MW: Awesome, I look forward to it!
RR: If it’s not too rude to ask, how old are you?
RR: 26, you’re a baby! So you’re gonna have a great year, and then 27, 28, 29, you’re set for Saturn returning.
MW: Oh, a yogi in Byron Bay told me that Saturn returned prematurely for me.
RR: Well, if they’re from Byron, they would know. I trust everyone in Byron. Even if they’re just in the grocery store, I’m like, “Yep, I trust you.” Anyway, entering your 30s is really fun, but you seem like you’re doing a pretty good job of life already.
MW: Thanks! For a more beauty-focused question, what’s your morning routine like?

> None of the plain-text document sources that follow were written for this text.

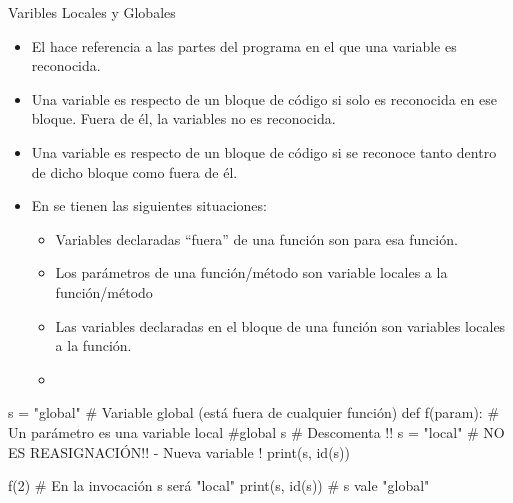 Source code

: \documentclass[10pt,envcountsect,spanish]{beamer}
\begin{document}
\begin{frame}[fragile,label={varLocalGlobal}]{Varibles Locales y Globales}
\begin{itemize} \setlength\itemsep{0em}
\item El  hace referencia a las partes del programa en el que una variable es reconocida.
\item Una variable es  respecto de un bloque de código si solo es reconocida en ese bloque. Fuera de él, la variables no es reconocida. 

\item Una variable es  respecto de un bloque de código si se reconoce tanto dentro de dicho bloque como fuera de él.


\item En  se tienen las siguientes situaciones:

\begin{itemize}
\item Variables declaradas ``fuera'' de una función son  para esa función.

\item Los parámetros de una función/método son variable locales a la función/método

\item Las variables declaradas en el bloque de una función son variables locales a la función.

\item {}
\end{itemize}
\end{itemize}

\footnotesize
\begin{pyconsole}[][frame=single]
s = "global"          # Variable global (está fuera de cualquier función)
def f(param):         # Un parámetro es una variable local
    #global s         # Descomenta !!
    s = "local"       # NO ES REASIGNACIÓN!! - Nueva variable !
    print(s, id(s))
    
f(2)                  # En la invocación s será "local"
print(s, id(s))       # s vale "global"
\end{pyconsole}


\end{frame}

\end{document}
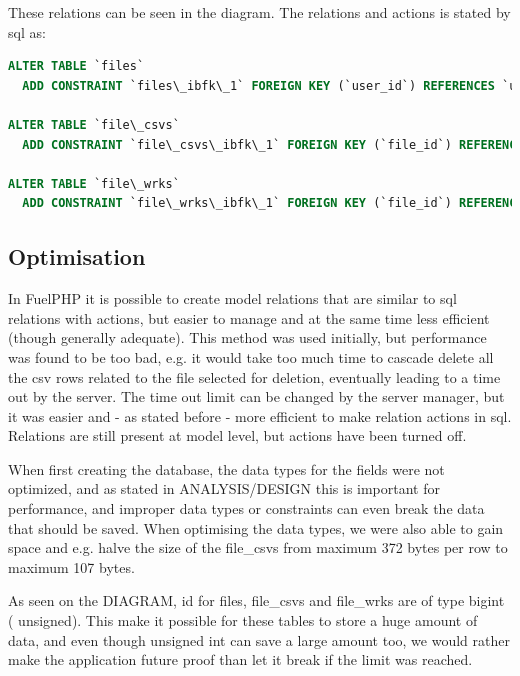 These relations can be seen in the diagram. The relations and actions is stated by sql as:

\begin{lstlisting}[language=sql]
ALTER TABLE `files`
  ADD CONSTRAINT `files\_ibfk\_1` FOREIGN KEY (`user_id`) REFERENCES `users` (`id`) ON DELETE NO ACTION ON UPDATE NO ACTION;

ALTER TABLE `file\_csvs`
  ADD CONSTRAINT `file\_csvs\_ibfk\_1` FOREIGN KEY (`file_id`) REFERENCES `files` (`id`) ON DELETE CASCADE ON UPDATE NO ACTION;

ALTER TABLE `file\_wrks`
  ADD CONSTRAINT `file\_wrks\_ibfk\_1` FOREIGN KEY (`file_id`) REFERENCES `files` (`id`) ON DELETE CASCADE ON UPDATE NO ACTION;
\end{lstlisting}

\subsection{Optimisation}

In FuelPHP it is possible to create model relations that are similar to sql relations with actions, but easier to manage and at the same time less efficient (though generally adequate). This method was used initially, but performance was found to be too bad, e.g. it would take too much time to cascade delete all the csv rows related to the file selected for deletion, eventually leading to a time out by the server. The time out limit can be changed by the server manager, but it was easier and - as stated before - more efficient to make relation actions in sql. Relations are still present at model level, but actions have been turned off.

When first creating the database, the data types for the fields were not optimized, and as stated in ANALYSIS/DESIGN this is important for performance, and improper data types or constraints can even break the data that should be saved. When optimising the data types, we were also able to gain space and e.g. halve the size of the \textsf{file\_csvs} from maximum 372 bytes per row to maximum 107 bytes.

As seen on the DIAGRAM, \textsf{id} for  \textsf{files, file\_csvs} and  \textsf{file\_wrks} are of type \textsf{bigint} ( \textsf{unsigned}). This make it possible for these tables to store a huge amount of data, and even though \textsf{unsigned int} can save a large amount too, we would rather make the application future proof than let it break if the limit was reached.

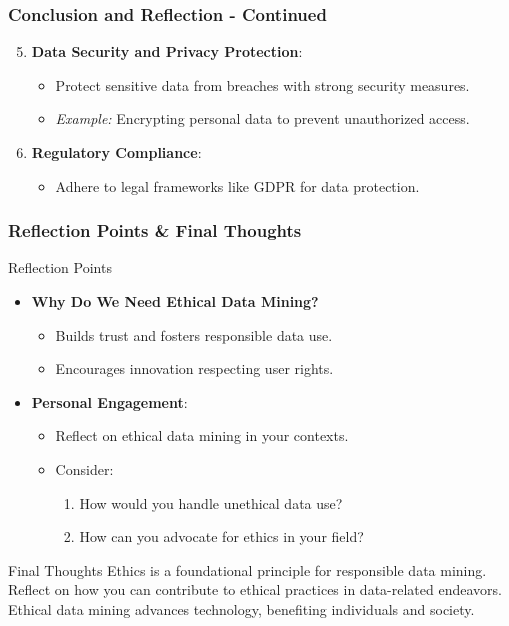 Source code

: \documentclass{beamer}
\begin{document}
\begin{frame}[fragile]
    \frametitle{Conclusion and Reflection - Continued}
    \begin{enumerate}
        \setcounter{enumi}{4} %
        \item \textbf{Data Security and Privacy Protection}:
        \begin{itemize}
            \item Protect sensitive data from breaches with strong security measures.
            \item \textit{Example:} Encrypting personal data to prevent unauthorized access.
        \end{itemize}
        
        \item \textbf{Regulatory Compliance}:
        \begin{itemize}
            \item Adhere to legal frameworks like GDPR for data protection.
        \end{itemize}
    \end{enumerate}
\end{frame}

\begin{frame}[fragile]
    \frametitle{Reflection Points & Final Thoughts}
    \begin{block}{Reflection Points}
        \begin{itemize}
            \item \textbf{Why Do We Need Ethical Data Mining?} 
            \begin{itemize}
                \item Builds trust and fosters responsible data use.
                \item Encourages innovation respecting user rights.
            \end{itemize}
            
            \item \textbf{Personal Engagement}:
            \begin{itemize}
                \item Reflect on ethical data mining in your contexts.
                \item Consider:
                \begin{enumerate}
                    \item How would you handle unethical data use?
                    \item How can you advocate for ethics in your field?
                \end{enumerate}
            \end{itemize}
        \end{itemize}
    \end{block}
    
    \begin{block}{Final Thoughts}
        Ethics is a foundational principle for responsible data mining. 
        Reflect on how you can contribute to ethical practices in data-related endeavors.
        Ethical data mining advances technology, benefiting individuals and society.
    \end{block}
\end{frame}
\end{document}
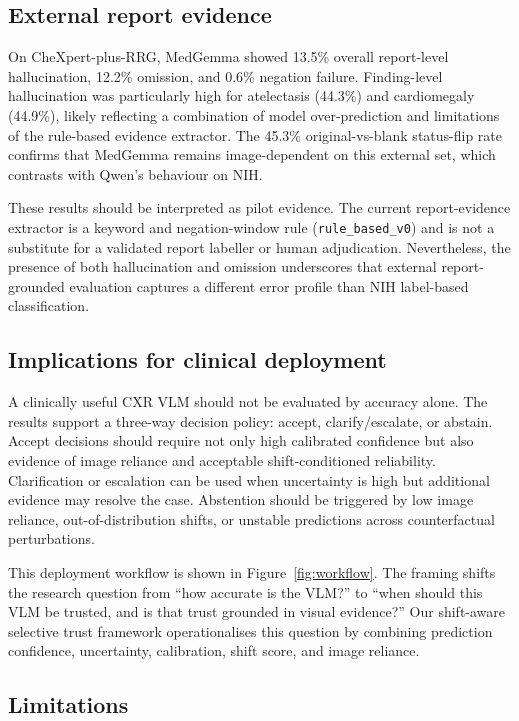 \subsection{External report evidence}

On CheXpert-plus-RRG, MedGemma showed 13.5\% overall report-level hallucination, 12.2\% omission, and 0.6\% negation failure. Finding-level hallucination was particularly high for atelectasis (44.3\%) and cardiomegaly (44.9\%), likely reflecting a combination of model over-prediction and limitations of the rule-based evidence extractor. The 45.3\% original-vs-blank status-flip rate confirms that MedGemma remains image-dependent on this external set, which contrasts with Qwen’s behaviour on NIH.

These results should be interpreted as pilot evidence. The current report-evidence extractor is a keyword and negation-window rule (\texttt{rule\_based\_v0}) and is not a substitute for a validated report labeller or human adjudication. Nevertheless, the presence of both hallucination and omission underscores that external report-grounded evaluation captures a different error profile than NIH label-based classification.

\subsection{Implications for clinical deployment}

A clinically useful CXR VLM should not be evaluated by accuracy alone. The results support a three-way decision policy: accept, clarify/escalate, or abstain. Accept decisions should require not only high calibrated confidence but also evidence of image reliance and acceptable shift-conditioned reliability. Clarification or escalation can be used when uncertainty is high but additional evidence may resolve the case. Abstention should be triggered by low image reliance, out-of-distribution shifts, or unstable predictions across counterfactual perturbations.

This deployment workflow is shown in Figure~\ref{fig:workflow}. The framing shifts the research question from “how accurate is the VLM?” to “when should this VLM be trusted, and is that trust grounded in visual evidence?” Our shift-aware selective trust framework operationalises this question by combining prediction confidence, uncertainty, calibration, shift score, and image reliance.

\subsection{Limitations}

RR: In the morning, it really depends on whether it’s a 4am start on set and I have 15 minutes ‘til I have to walk out the door, or whether it’s a morning where I get some luxurious time for self-care. But generally, I’ll jump in the shower and I’ll wash my hair. Breaking news! Ruby Rose showers, hurray! I love coconut oil. I’ll use it as a body moisturiser, I’ll use it as a hand mask, and if I’m travelling and don’t have long to pack, I’ll aways throw in coconut oil. I also meditate. I’m not the best at it yet, I’m still learning, but I’ll try to meditate for 3-5 minutes each day. There are Chakra cleanses that you can find on Spotify, and I tend to do that ‘cause it grounds me and gets me present for the day. I make sure I take time daily for myself, ‘cause you can just rush through life feeling like you’re in a hurry all the time to get where you need to get, or be where you need to be in life. And it’s like, you have been missing all these amazing moments. Like right now, just taking a moment to look at the Opera House, and going, “Wow!” And I live in Sydney, and I’ve lived here for two years. But to appreciate those small things is the most important thing in life. All my little rituals change as well—I do whatever it is that makes me feel good each day.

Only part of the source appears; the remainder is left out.